(Stored data)
[Start of section]
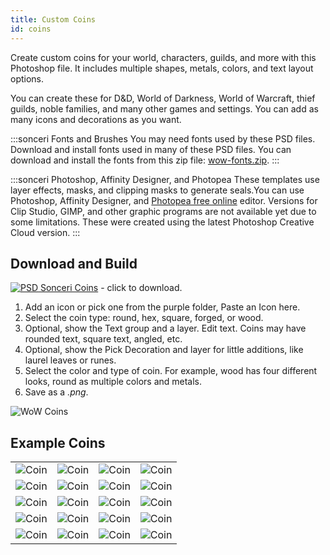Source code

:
 ```yaml
---
title: Custom Coins
id: coins
---
```


Create custom coins for your world, characters, guilds, and more with this Photoshop file. It includes multiple shapes, metals, colors, and text layout options.

You can create these for D&D, World of Darkness, World of Warcraft, thief guilds, noble families, and many other games and settings. You can add as many icons and decorations as you want.

:::sonceri Fonts and Brushes
You may need fonts used by these PSD files. Download and install fonts used in many of these PSD files. You can download and install the fonts from this zip file: [wow-fonts.zip](https://drive.google.com/file/d/1-NhzLG83iGJ0gdTmmPVSGjt9X8lTrZDw/view?usp=sharing).
:::

:::sonceri Photoshop, Affinity Designer, and Photopea
These templates use layer effects, masks, and clipping masks to generate seals.You can use Photoshop, Affinity Designer, and [Photopea free online](https://www.photopea.com/) editor. Versions for Clip Studio, GIMP, and other graphic programs are not available yet due to some limitations. These were created using the latest Photoshop Creative Cloud version.
:::

## Download and Build

[![PSD](/img/psd.png) Sonceri Coins](https://drive.google.com/file/d/1n2G1ju3zbpjie_H6nDdMlE4b0uoyND37/view?usp=sharing) - click to download.

1. Add an icon or pick one from the purple folder, Paste an Icon here.
1. Select the coin type: round, hex, square, forged, or wood. 
1. Optional, show the Text group and a layer. Edit text. Coins may have rounded text, square text, angled, etc.
1. Optional, show the Pick Decoration and layer for little additions, like laurel leaves or runes.
1. Select the color and type of coin. For example, wood has four different looks, round as multiple colors and metals.
1. Save as a *.png*.

![WoW Coins](/img/resources/wow-coins.jpg)

## Example Coins

<div class="info-plain">

| | | | |
|--|--|--|--|
|![Coin](/img/resources/coin/alliance-round-gold.png) |![Coin](/img/resources/coin/argent-square.png) |![Coin](/img/resources/coin/ashenvale.png) |![Coin](/img/resources/coin/cenarion-forged.png) |
|![Coin](/img/resources/coin/coin-scarletc.png) |![Coin](/img/resources/coin/coin-scarletc2.png) |![Coin](/img/resources/coin/coin-ebon.png) |![Coin](/img/resources/coin/coin-kt.png) |
|![Coin](/img/resources/coin/darkspear-hex.png) |![Coin](/img/resources/coin/darnassus-round.png) |![Coin](/img/resources/coin/dragonmaw-hex.png) |![Coin](/img/resources/coin/gilneas-forged.png) |
| ![Coin](/img/resources/coin/cenarion-square.png) |![Coin](/img/resources/coin/vecna.png) | ![Coin](/img/resources/coin/gnome-hex.png) |![Coin](/img/resources/coin/glasswalker.png) |
| ![Coin](/img/resources/coin/vampire.png) |![Coin](/img/resources/coin/darkspear-forged.png) | ![Coin](/img/resources/coin/harpers.png) |![Coin](/img/resources/coin/horde-wood.png) |

</div>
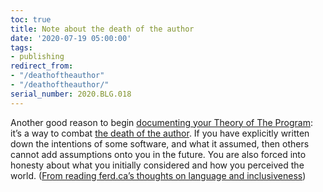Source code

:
 ```yaml
---
toc: true
title: Note about the death of the author
date: '2020-07-19 05:00:00'
tags:
- publishing
redirect_from:
- "/deathoftheauthor"
- "/deathoftheauthor/"
serial_number: 2020.BLG.018
---
```

Another good reason to begin [documenting your Theory of The Program](https://www.joshbeckman.org/blog/on-theory-building-as-an-engineering-team): it’s a way to combat [the death of the author](https://en.wikipedia.org/wiki/The_Death_of_the_Author). If you have explicitly written down the intentions of some software, and what it assumed, then others cannot add assumptions onto you in the future. You are also forced into honesty about what you initially considered and how you perceived the world. ([From reading ferd.ca’s thoughts on language and inclusiveness](https://ferd.ca/inclusiveness-in-language-for-outsiders-looking-in.html))

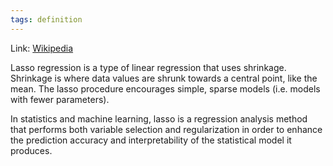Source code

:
 ```yaml
---
tags: definition
---
```

Link: [Wikipedia](https://en.wikipedia.org/wiki/Lasso_(statistics))

Lasso regression is a type of linear regression that uses shrinkage. Shrinkage is where data values are shrunk towards a central point, like the mean. The lasso procedure encourages simple, sparse models (i.e. models with fewer parameters).

In statistics and machine learning, lasso is a regression analysis method that performs both variable selection and regularization in order to enhance the prediction accuracy and interpretability of the statistical model it produces.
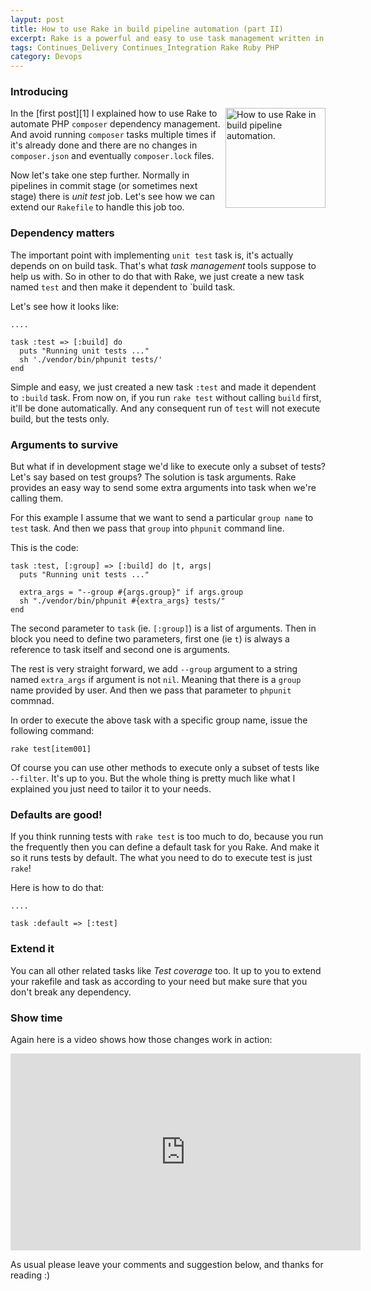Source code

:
```yaml
---
layput: post
title: How to use Rake in build pipeline automation (part II)
excerpt: Rake is a powerful and easy to use task management written in Ruby. Let's see how we can use Rake in build pipelines. Part II
tags: Continues_Delivery Continues_Integration Rake Ruby PHP
category: Devops
---
```


### Introducing

<img width='160' src="{{ site.url }}/img/ruby-logo.png" alt="How to use Rake in build pipeline automation." title="How to use Rake in build pipeline automation." align="right" />

In the [first post][1] I explained how to use Rake to automate PHP `composer` dependency management. And avoid running `composer` tasks multiple times if it's already done and there are no changes in `composer.json` and eventually `composer.lock` files.

Now let's take one step further. Normally in pipelines in commit stage (or sometimes next stage) there is *unit test* job. Let's see how we can extend our `Rakefile` to handle this job too.

<div class="ads"> 
    <ins class="adsbygoogle" style="display:block" data-ad-client="ca-pub-7360583392867579" data-ad-slot="4587256441" data-ad-format="rectangle"></ins> 
</div> 
<script> (adsbygoogle = window.adsbygoogle || []).push({}); </script>

### Dependency matters

The important point with implementing `unit test` task is, it's actually depends on on build task. That's what *task management* tools suppose to help us with. So in other to do that with Rake, we just create a new task named `test` and then make it dependent to `build task.

Let's see how it looks like:

    ....

    task :test => [:build] do
      puts "Running unit tests ..."
      sh './vendor/bin/phpunit tests/'
    end

Simple and easy, we just created a new task `:test` and made it dependent to `:build` task. From now on, if you run `rake test` without calling `build` first, it'll be done automatically. And any consequent run of `test` will not execute build, but the tests only.

### Arguments to survive

But what if in development stage we'd like to execute only a subset of tests? Let's say based on test groups? The solution is task arguments. Rake provides an easy way to send some extra arguments into task when we're calling them.

For this example I assume that we want to send a particular `group name` to `test` task. And then we pass that `group` into `phpunit` command line.

This is the code:

    task :test, [:group] => [:build] do |t, args|
      puts "Running unit tests ..."

      extra_args = "--group #{args.group}" if args.group
      sh "./vendor/bin/phpunit #{extra_args} tests/"
    end

The second parameter to `task` (ie. `[:group]`) is a list of arguments. Then in block you need to define two parameters, first one (ie `t`) is always a reference to task itself and second one is arguments.

The rest is very straight forward, we add `--group` argument to a string named `extra_args` if argument is not `nil`. Meaning that there is a `group` name provided by user. And then we pass that parameter to `phpunit` commnad.

In order to execute the above task with a specific group name, issue the following command:

    rake test[item001]

Of course you can use other methods to execute only a subset of tests like `--filter`. It's up to you. But the whole thing is pretty much like what I explained you just need to tailor it to your needs.

<div class="ads"> 
    <ins class="adsbygoogle" style="display:block" data-ad-client="ca-pub-7360583392867579" data-ad-slot="4587256441" data-ad-format="horizontal"></ins> 
</div> 
<script> (adsbygoogle = window.adsbygoogle || []).push({}); </script>

### Defaults are good!

If you think running tests with `rake test` is too much to do, because you run the frequently then you can define a default task for you Rake. And make it so it runs tests by default. The what you need to do to execute test is just `rake`!

Here is how to do that:

    ....

    task :default => [:test]

### Extend it

You can all other related tasks like *Test coverage* too. It up to you to extend your rakefile and task as according to your need but make sure that you don't break any dependency.

### Show time

Again here is a video shows how those changes work in action:

<iframe width="560" height="315" src="https://www.youtube.com/embed/UrqLsuDIHFg" frameborder="0" allowfullscreen></iframe>

As usual please leave your comments and suggestion below, and thanks for reading :)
[End of section]
▶ [What you will do] The required answer is the run of lines above, starting at the line with "In order to execute" and ending at the line with "### Extend it", reproduced exactly with both ends.

▶ [Output]
In order to execute the above task with a specific group name, issue the following command:

    rake test[item001]

Of course you can use other methods to execute only a subset of tests like `--filter`. It's up to you. But the whole thing is pretty much like what I explained you just need to tailor it to your needs.

<div class="ads"> 
    <ins class="adsbygoogle" style="display:block" data-ad-client="ca-pub-7360583392867579" data-ad-slot="4587256441" data-ad-format="horizontal"></ins> 
</div> 
<script> (adsbygoogle = window.adsbygoogle || []).push({}); </script>

### Defaults are good!

If you think running tests with `rake test` is too much to do, because you run the frequently then you can define a default task for you Rake. And make it so it runs tests by default. The what you need to do to execute test is just `rake`!

Here is how to do that:

    ....

    task :default => [:test]

### Extend it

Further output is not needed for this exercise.